I make a strong appeal for the formation of local committees everywhere; to coöperate with the headquarters staff of the First Aid Department in the formation of classes. I appeal earnestly to physicians in every town in the United States to render their aid. Next to the stricken victim and immediate friends will the kind-hearted doctor appreciate this timely and intelligent help.

I appeal to every employer of labor throughout the country on behalf of this movement. I need not remind him that it is a duty, for his own kind heart will call him with a tender care to the welfare and safety of those whom circumstances and conditions have, for the time being, made his own. Their well-being is his, and protection from the inevitable dangers surrounding them will be his first care. My own convictions assure me that this appeal will be heard and responded to. I have known my country people—their good judgment, good hearts, and generous natures—too well to permit a moment’s doubt.

We have established headquarters for this department at 31 East 17th Street (Union Square), New York City, where all inquiries relative to the Red Cross Emergency Corps and the formation of classes should be addressed to the General Superintendent.

The plan of organization includes the formation of a finance committee, consisting of men of national reputation, who shall have entire charge of the funds of the Red Cross. This course is made necessary by the increased scope of the work contemplated, and also because it is desirable, when one returns, worn and weary, from a field of work, that no question shall arise as to the proper distribution of funds.

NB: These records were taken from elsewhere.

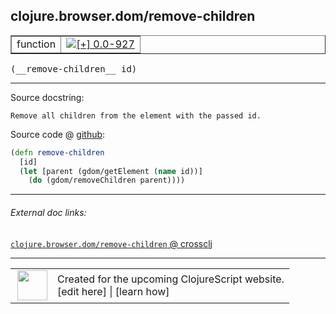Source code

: ## clojure.browser.dom/remove-children



 <table border="1">
<tr>
<td>function</td>
<td><a href="https://github.com/cljsinfo/cljs-api-docs/tree/0.0-927"><img valign="middle" alt="[+] 0.0-927" title="Added in 0.0-927" src="https://img.shields.io/badge/+-0.0--927-lightgrey.svg"></a> </td>
</tr>
</table>


 <samp>
(__remove-children__ id)<br>
</samp>

---





Source docstring:

```
Remove all children from the element with the passed id.
```


Source code @ [github](https://github.com/clojure/clojurescript/blob/r2307/src/cljs/clojure/browser/dom.cljs#L92-L96):

```clj
(defn remove-children
  [id]
  (let [parent (gdom/getElement (name id))]
    (do (gdom/removeChildren parent))))
```

<!--
Repo - tag - source tree - lines:

 <pre>
clojurescript @ r2307
└── src
    └── cljs
        └── clojure
            └── browser
                └── <ins>[dom.cljs:92-96](https://github.com/clojure/clojurescript/blob/r2307/src/cljs/clojure/browser/dom.cljs#L92-L96)</ins>
</pre>

-->

---



###### External doc links:

[`clojure.browser.dom/remove-children` @ crossclj](http://crossclj.info/fun/clojure.browser.dom.cljs/remove-children.html)<br>

---

 <table>
<tr><td>
<img valign="middle" align="right" width="48px" src="http://i.imgur.com/Hi20huC.png">
</td><td>
Created for the upcoming ClojureScript website.<br>
[edit here] | [learn how]
</td></tr></table>

[edit here]:https://github.com/cljsinfo/cljs-api-docs/blob/master/cljsdoc/clojure.browser.dom/remove-children.cljsdoc
[learn how]:https://github.com/cljsinfo/cljs-api-docs/wiki/cljsdoc-files

<!--

This information was too distracting to show to readers, but I'll leave it
commented here since it is helpful to:

- pretty-print the data used to generate this document
- and show how to retrieve that data



The API data for this symbol:

```clj
{:ns "clojure.browser.dom",
 :name "remove-children",
 :signature ["[id]"],
 :history [["+" "0.0-927"]],
 :type "function",
 :full-name-encode "clojure.browser.dom/remove-children",
 :source {:code "(defn remove-children\n  [id]\n  (let [parent (gdom/getElement (name id))]\n    (do (gdom/removeChildren parent))))",
          :title "Source code",
          :repo "clojurescript",
          :tag "r2307",
          :filename "src/cljs/clojure/browser/dom.cljs",
          :lines [92 96]},
 :full-name "clojure.browser.dom/remove-children",
 :docstring "Remove all children from the element with the passed id."}

```

Retrieve the API data for this symbol:

```clj
;; from Clojure REPL
(require '[clojure.edn :as edn])
(-> (slurp "https://raw.githubusercontent.com/cljsinfo/cljs-api-docs/catalog/cljs-api.edn")
    (edn/read-string)
    (get-in [:symbols "clojure.browser.dom/remove-children"]))
```

-->
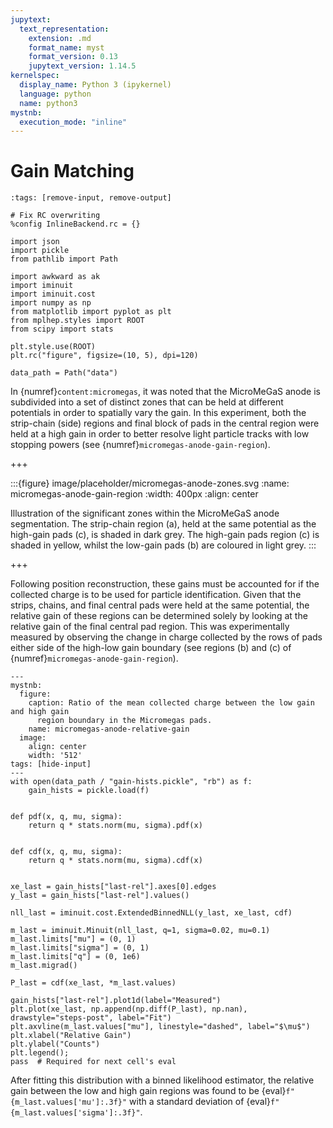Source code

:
 ```yaml
---
jupytext:
  text_representation:
    extension: .md
    format_name: myst
    format_version: 0.13
    jupytext_version: 1.14.5
kernelspec:
  display_name: Python 3 (ipykernel)
  language: python
  name: python3
mystnb:
  execution_mode: "inline"
---
```


# Gain Matching

```{code-cell}
:tags: [remove-input, remove-output]

# Fix RC overwriting
%config InlineBackend.rc = {}

import json
import pickle
from pathlib import Path

import awkward as ak
import iminuit
import iminuit.cost
import numpy as np
from matplotlib import pyplot as plt
from mplhep.styles import ROOT
from scipy import stats

plt.style.use(ROOT)
plt.rc("figure", figsize=(10, 5), dpi=120)

data_path = Path("data")
```

In {numref}`content:micromegas`, it was noted that the MicroMeGaS anode is subdivided into a set of distinct zones that can be held at different potentials in order to spatially vary the gain. In this experiment, both the strip-chain (side) regions and final block of pads in the central region were held at a high gain in order to better resolve light particle tracks with low stopping powers (see {numref}`micromegas-anode-gain-region`).

+++

:::{figure} image/placeholder/micromegas-anode-zones.svg
:name: micromegas-anode-gain-region
:width: 400px
:align: center

Illustration of the significant zones within the MicroMeGaS anode segmentation. The strip-chain region (a), held at the same potential as the high-gain pads (c), is shaded in dark grey. The high-gain pads region (c) is shaded in yellow, whilst the low-gain pads (b) are coloured in light grey.
:::

+++

Following position reconstruction, these gains must be accounted for if the collected charge is to be used for particle identification. Given that the strips, chains, and final central pads were held at the same potential, the relative gain of these regions can be determined solely by looking at the relative gain of the final central pad region. This was experimentally measured by observing the change in charge collected by the rows of pads either side of the high-low gain boundary (see regions (b) and (c) of {numref}`micromegas-anode-gain-region`).

```{code-cell}
---
mystnb:
  figure:
    caption: Ratio of the mean collected charge between the low gain and high gain
      region boundary in the Micromegas pads.
    name: micromegas-anode-relative-gain
  image:
    align: center
    width: '512'
tags: [hide-input]
---
with open(data_path / "gain-hists.pickle", "rb") as f:
    gain_hists = pickle.load(f)


def pdf(x, q, mu, sigma):
    return q * stats.norm(mu, sigma).pdf(x)


def cdf(x, q, mu, sigma):
    return q * stats.norm(mu, sigma).cdf(x)


xe_last = gain_hists["last-rel"].axes[0].edges
y_last = gain_hists["last-rel"].values()

nll_last = iminuit.cost.ExtendedBinnedNLL(y_last, xe_last, cdf)

m_last = iminuit.Minuit(nll_last, q=1, sigma=0.02, mu=0.1)
m_last.limits["mu"] = (0, 1)
m_last.limits["sigma"] = (0, 1)
m_last.limits["q"] = (0, 1e6)
m_last.migrad()

P_last = cdf(xe_last, *m_last.values)

gain_hists["last-rel"].plot1d(label="Measured")
plt.plot(xe_last, np.append(np.diff(P_last), np.nan), drawstyle="steps-post", label="Fit")
plt.axvline(m_last.values["mu"], linestyle="dashed", label="$\mu$")
plt.xlabel("Relative Gain")
plt.ylabel("Counts")
plt.legend();
pass  # Required for next cell's eval
```

After fitting this distribution with a binned likelihood estimator, the relative gain between the low and high gain regions was found to be {eval}`f"{m_last.values['mu']:.3f}"` with a standard deviation of {eval}`f"{m_last.values['sigma']:.3f}"`.
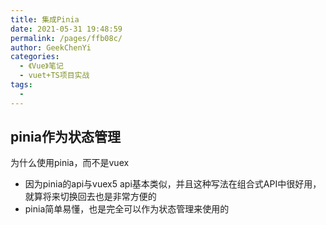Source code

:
 ```yaml
---
title: 集成Pinia
date: 2021-05-31 19:48:59
permalink: /pages/ffb08c/
author: GeekChenYi
categories:
  - 《Vue》笔记
  - vuet+TS项目实战
tags:
  - 
---
```

## pinia作为状态管理

为什么使用pinia，而不是vuex

* 因为pinia的api与vuex5 api基本类似，并且这种写法在组合式API中很好用，就算将来切换回去也是非常方便的
* pinia简单易懂，也是完全可以作为状态管理来使用的

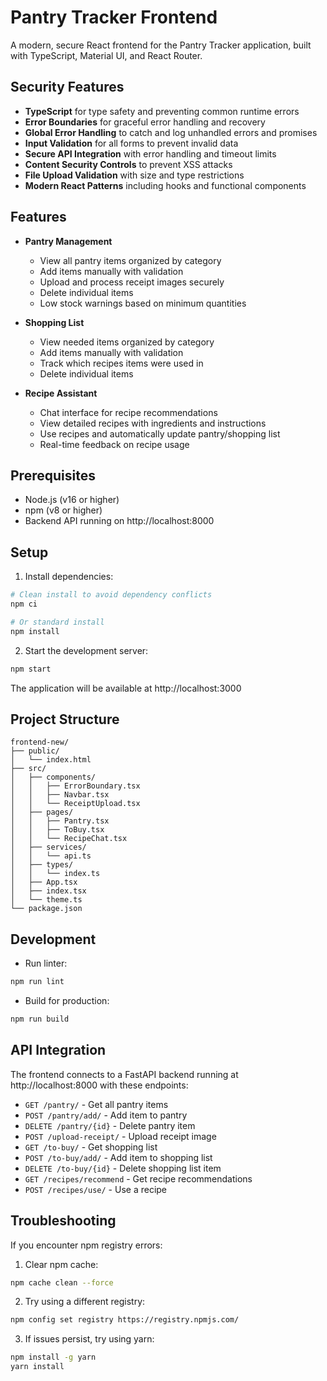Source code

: # Pantry Tracker Frontend

A modern, secure React frontend for the Pantry Tracker application, built with TypeScript, Material UI, and React Router.

## Security Features

- **TypeScript** for type safety and preventing common runtime errors
- **Error Boundaries** for graceful error handling and recovery
- **Global Error Handling** to catch and log unhandled errors and promises
- **Input Validation** for all forms to prevent invalid data
- **Secure API Integration** with error handling and timeout limits
- **Content Security Controls** to prevent XSS attacks
- **File Upload Validation** with size and type restrictions
- **Modern React Patterns** including hooks and functional components

## Features

- **Pantry Management**

  - View all pantry items organized by category
  - Add items manually with validation
  - Upload and process receipt images securely
  - Delete individual items
  - Low stock warnings based on minimum quantities

- **Shopping List**

  - View needed items organized by category
  - Add items manually with validation
  - Track which recipes items were used in
  - Delete individual items

- **Recipe Assistant**
  - Chat interface for recipe recommendations
  - View detailed recipes with ingredients and instructions
  - Use recipes and automatically update pantry/shopping list
  - Real-time feedback on recipe usage

## Prerequisites

- Node.js (v16 or higher)
- npm (v8 or higher)
- Backend API running on http://localhost:8000

## Setup

1. Install dependencies:

```bash
# Clean install to avoid dependency conflicts
npm ci

# Or standard install
npm install
```

2. Start the development server:

```bash
npm start
```

The application will be available at http://localhost:3000

## Project Structure

```
frontend-new/
├── public/
│   └── index.html
├── src/
│   ├── components/
│   │   ├── ErrorBoundary.tsx
│   │   ├── Navbar.tsx
│   │   └── ReceiptUpload.tsx
│   ├── pages/
│   │   ├── Pantry.tsx
│   │   ├── ToBuy.tsx
│   │   └── RecipeChat.tsx
│   ├── services/
│   │   └── api.ts
│   ├── types/
│   │   └── index.ts
│   ├── App.tsx
│   ├── index.tsx
│   └── theme.ts
└── package.json
```

## Development

- Run linter:

```bash
npm run lint
```

- Build for production:

```bash
npm run build
```

## API Integration

The frontend connects to a FastAPI backend running at http://localhost:8000 with these endpoints:

- `GET /pantry/` - Get all pantry items
- `POST /pantry/add/` - Add item to pantry
- `DELETE /pantry/{id}` - Delete pantry item
- `POST /upload-receipt/` - Upload receipt image
- `GET /to-buy/` - Get shopping list
- `POST /to-buy/add/` - Add item to shopping list
- `DELETE /to-buy/{id}` - Delete shopping list item
- `GET /recipes/recommend` - Get recipe recommendations
- `POST /recipes/use/` - Use a recipe

## Troubleshooting

If you encounter npm registry errors:

1. Clear npm cache:

```bash
npm cache clean --force
```

2. Try using a different registry:

```bash
npm config set registry https://registry.npmjs.com/
```

3. If issues persist, try using yarn:

```bash
npm install -g yarn
yarn install
```
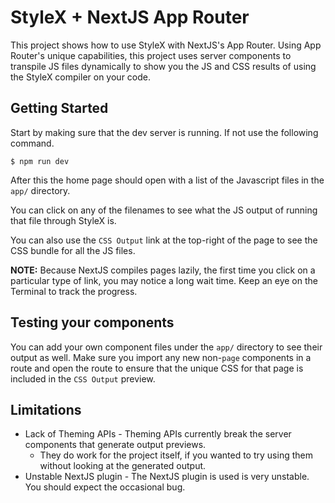 # StyleX + NextJS App Router

This project shows how to use StyleX with NextJS's App Router. Using App Router's unique capabilities, this project uses server components to transpile JS files dynamically to show you the
JS and CSS results of using the StyleX compiler on your code.

## Getting Started

Start by making sure that the dev server is running. If not use the following command.

```
$ npm run dev
```

After this the home page should open with a list of the Javascript files in the `app/` directory.

You can click on any of the filenames to see what the JS output of running that file through StyleX is.

You can also use the `CSS Output` link at the top-right of the page to see the CSS bundle for all the JS files.

**NOTE:** Because NextJS compiles pages lazily, the first time you click on a particular type of link, you may
notice a long wait time. Keep an eye on the Terminal to track the progress.

## Testing your components

You can add your own component files under the `app/` directory to see their output as well. Make sure you import
any new non-`page` components in a route and open the route to ensure that the unique CSS for that page is included
in the `CSS Output` preview.

## Limitations

- Lack of Theming APIs - Theming APIs currently break the server components that generate output previews.
  - They do work for the project itself, if you wanted to try using them without looking at the generated output.
- Unstable NextJS plugin - The NextJS plugin is used is very unstable. You should expect the occasional bug.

I offer no excuse for making this appeal, beyond the vast importance of the work and the strong, ever-present desire to see that work which has been a part of my life grow into a great beneficent institution that shall be worthy of this country and its people; to see the Red Cross a badge of honor and distinction, and to know that the time will come when the active members of the American Red Cross will form the Légion d’Honneur of the United States.

This peace-time and year-round activity of the Red Cross was a part of Clara Barton’s programme from the first. It was a distinctive feature of the American Red Cross, as she planned it, that its operation should not be limited to the battle-field. Her work in time of great calamity was taken over by European organizations, which in time went beyond the development of the Red Cross in America, and exhibited the full practicability of what she from the outset had believed. When she retired from the Red Cross, she took up this work as a separate activity; and she lived long enough to see the Red Cross, no longer under her direction, taking up a plan which she had long advocated. She made a little smiling comment upon it in her diary, and wished it success.

It would have gratified Clara Barton exceedingly could she have known that during and after the Great World War there would be organized throughout America, under the direction of the American Red Cross, classes for the training of people, especially women, in these and kindred lines of service. It is one more illustration of the wisdom and prevision of Clara Barton.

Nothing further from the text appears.